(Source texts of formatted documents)
▼

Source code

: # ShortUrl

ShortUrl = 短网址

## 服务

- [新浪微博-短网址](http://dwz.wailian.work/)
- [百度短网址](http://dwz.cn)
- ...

▲

#### [TO DO]
Looking at the entries above, report how many of their lines include "http", and add nothing else.

#### [ANSWER AREA]
2